REQUIRED WORK: All the entries that follow must be written out again exactly.

--- DATASET EXTRACT Enclosed Below ---

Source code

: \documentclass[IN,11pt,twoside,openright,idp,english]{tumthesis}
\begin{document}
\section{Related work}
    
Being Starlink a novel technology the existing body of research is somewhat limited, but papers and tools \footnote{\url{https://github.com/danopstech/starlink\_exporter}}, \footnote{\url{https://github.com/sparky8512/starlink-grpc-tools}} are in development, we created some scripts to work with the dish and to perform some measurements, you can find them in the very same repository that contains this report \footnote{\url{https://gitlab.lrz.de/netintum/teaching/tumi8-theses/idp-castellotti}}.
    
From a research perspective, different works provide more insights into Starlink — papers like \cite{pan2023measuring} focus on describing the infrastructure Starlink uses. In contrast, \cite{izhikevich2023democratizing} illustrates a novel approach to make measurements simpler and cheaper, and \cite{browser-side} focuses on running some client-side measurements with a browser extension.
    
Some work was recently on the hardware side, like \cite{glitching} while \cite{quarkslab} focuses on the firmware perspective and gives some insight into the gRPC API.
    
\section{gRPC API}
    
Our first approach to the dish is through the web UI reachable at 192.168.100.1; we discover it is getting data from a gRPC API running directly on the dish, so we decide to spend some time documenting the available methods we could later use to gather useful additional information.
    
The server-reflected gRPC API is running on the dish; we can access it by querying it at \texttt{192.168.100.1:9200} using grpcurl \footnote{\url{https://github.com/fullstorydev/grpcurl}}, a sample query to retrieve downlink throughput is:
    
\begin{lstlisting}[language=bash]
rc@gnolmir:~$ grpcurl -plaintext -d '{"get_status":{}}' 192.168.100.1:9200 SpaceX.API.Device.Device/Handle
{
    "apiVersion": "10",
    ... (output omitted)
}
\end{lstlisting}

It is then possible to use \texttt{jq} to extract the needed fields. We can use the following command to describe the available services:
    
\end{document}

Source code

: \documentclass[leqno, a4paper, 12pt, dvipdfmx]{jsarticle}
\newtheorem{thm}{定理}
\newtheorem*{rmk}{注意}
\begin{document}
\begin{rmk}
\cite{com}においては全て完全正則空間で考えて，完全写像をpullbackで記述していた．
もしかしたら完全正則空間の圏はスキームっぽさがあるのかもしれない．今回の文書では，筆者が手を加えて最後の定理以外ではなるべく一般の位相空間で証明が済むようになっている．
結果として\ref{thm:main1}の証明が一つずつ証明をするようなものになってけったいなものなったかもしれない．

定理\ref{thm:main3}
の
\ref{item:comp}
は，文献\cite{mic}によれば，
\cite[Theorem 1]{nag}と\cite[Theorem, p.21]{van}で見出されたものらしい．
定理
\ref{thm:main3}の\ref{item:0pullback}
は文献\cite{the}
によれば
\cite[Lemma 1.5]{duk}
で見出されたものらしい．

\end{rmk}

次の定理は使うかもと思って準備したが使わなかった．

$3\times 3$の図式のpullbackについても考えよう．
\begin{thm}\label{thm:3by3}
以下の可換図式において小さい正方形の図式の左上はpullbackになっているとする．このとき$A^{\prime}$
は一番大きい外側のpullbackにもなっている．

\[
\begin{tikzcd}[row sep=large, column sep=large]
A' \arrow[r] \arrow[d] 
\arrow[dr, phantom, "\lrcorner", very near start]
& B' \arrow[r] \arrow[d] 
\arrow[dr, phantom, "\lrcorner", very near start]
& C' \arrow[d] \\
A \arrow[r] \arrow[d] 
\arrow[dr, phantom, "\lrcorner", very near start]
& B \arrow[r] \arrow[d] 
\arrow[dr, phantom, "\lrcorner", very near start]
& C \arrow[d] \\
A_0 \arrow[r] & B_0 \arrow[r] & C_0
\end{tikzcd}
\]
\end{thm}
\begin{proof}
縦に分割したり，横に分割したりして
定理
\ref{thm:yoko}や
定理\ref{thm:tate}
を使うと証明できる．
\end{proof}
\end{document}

--- End of Enclosed DATASET EXTRACT ---

RESULT OF THIS TASK:
Source code

: \documentclass[IN,11pt,twoside,openright,idp,english]{tumthesis}
\begin{document}
\section{Related work}
    
Being Starlink a novel technology the existing body of research is somewhat limited, but papers and tools \footnote{\url{https://github.com/danopstech/starlink\_exporter}}, \footnote{\url{https://github.com/sparky8512/starlink-grpc-tools}} are in development, we created some scripts to work with the dish and to perform some measurements, you can find them in the very same repository that contains this report \footnote{\url{https://gitlab.lrz.de/netintum/teaching/tumi8-theses/idp-castellotti}}.
    
From a research perspective, different works provide more insights into Starlink — papers like \cite{pan2023measuring} focus on describing the infrastructure Starlink uses. In contrast, \cite{izhikevich2023democratizing} illustrates a novel approach to make measurements simpler and cheaper, and \cite{browser-side} focuses on running some client-side measurements with a browser extension.
    
Some work was recently on the hardware side, like \cite{glitching} while \cite{quarkslab} focuses on the firmware perspective and gives some insight into the gRPC API.
    
\section{gRPC API}
    
Our first approach to the dish is through the web UI reachable at 192.168.100.1; we discover it is getting data from a gRPC API running directly on the dish, so we decide to spend some time documenting the available methods we could later use to gather useful additional information.
    
The server-reflected gRPC API is running on the dish; we can access it by querying it at \texttt{192.168.100.1:9200} using grpcurl \footnote{\url{https://github.com/fullstorydev/grpcurl}}, a sample query to retrieve downlink throughput is:
    
\begin{lstlisting}[language=bash]
rc@gnolmir:~$ grpcurl -plaintext -d '{"get_status":{}}' 192.168.100.1:9200 SpaceX.API.Device.Device/Handle
{
    "apiVersion": "10",
    ... (output omitted)
}
\end{lstlisting}

It is then possible to use \texttt{jq} to extract the needed fields. We can use the following command to describe the available services:
    
\end{document}

Source code

: \documentclass[leqno, a4paper, 12pt, dvipdfmx]{jsarticle}
\newtheorem{thm}{定理}
\newtheorem*{rmk}{注意}
\begin{document}
\begin{rmk}
\cite{com}においては全て完全正則空間で考えて，完全写像をpullbackで記述していた．
もしかしたら完全正則空間の圏はスキームっぽさがあるのかもしれない．今回の文書では，筆者が手を加えて最後の定理以外ではなるべく一般の位相空間で証明が済むようになっている．
結果として\ref{thm:main1}の証明が一つずつ証明をするようなものになってけったいなものなったかもしれない．

定理\ref{thm:main3}
の
\ref{item:comp}
は，文献\cite{mic}によれば，
\cite[Theorem 1]{nag}と\cite[Theorem, p.21]{van}で見出されたものらしい．
定理
\ref{thm:main3}の\ref{item:0pullback}
は文献\cite{the}
によれば
\cite[Lemma 1.5]{duk}
で見出されたものらしい．

\end{rmk}

次の定理は使うかもと思って準備したが使わなかった．

$3\times 3$の図式のpullbackについても考えよう．
\begin{thm}\label{thm:3by3}
以下の可換図式において小さい正方形の図式の左上はpullbackになっているとする．このとき$A^{\prime}$
は一番大きい外側のpullbackにもなっている．

\[
\begin{tikzcd}[row sep=large, column sep=large]
A' \arrow[r] \arrow[d] 
\arrow[dr, phantom, "\lrcorner", very near start]
& B' \arrow[r] \arrow[d] 
\arrow[dr, phantom, "\lrcorner", very near start]
& C' \arrow[d] \\
A \arrow[r] \arrow[d] 
\arrow[dr, phantom, "\lrcorner", very near start]
& B \arrow[r] \arrow[d] 
\arrow[dr, phantom, "\lrcorner", very near start]
& C \arrow[d] \\
A_0 \arrow[r] & B_0 \arrow[r] & C_0
\end{tikzcd}
\]
\end{thm}
\begin{proof}
縦に分割したり，横に分割したりして
定理
\ref{thm:yoko}や
定理\ref{thm:tate}
を使うと証明できる．
\end{proof}
\end{document}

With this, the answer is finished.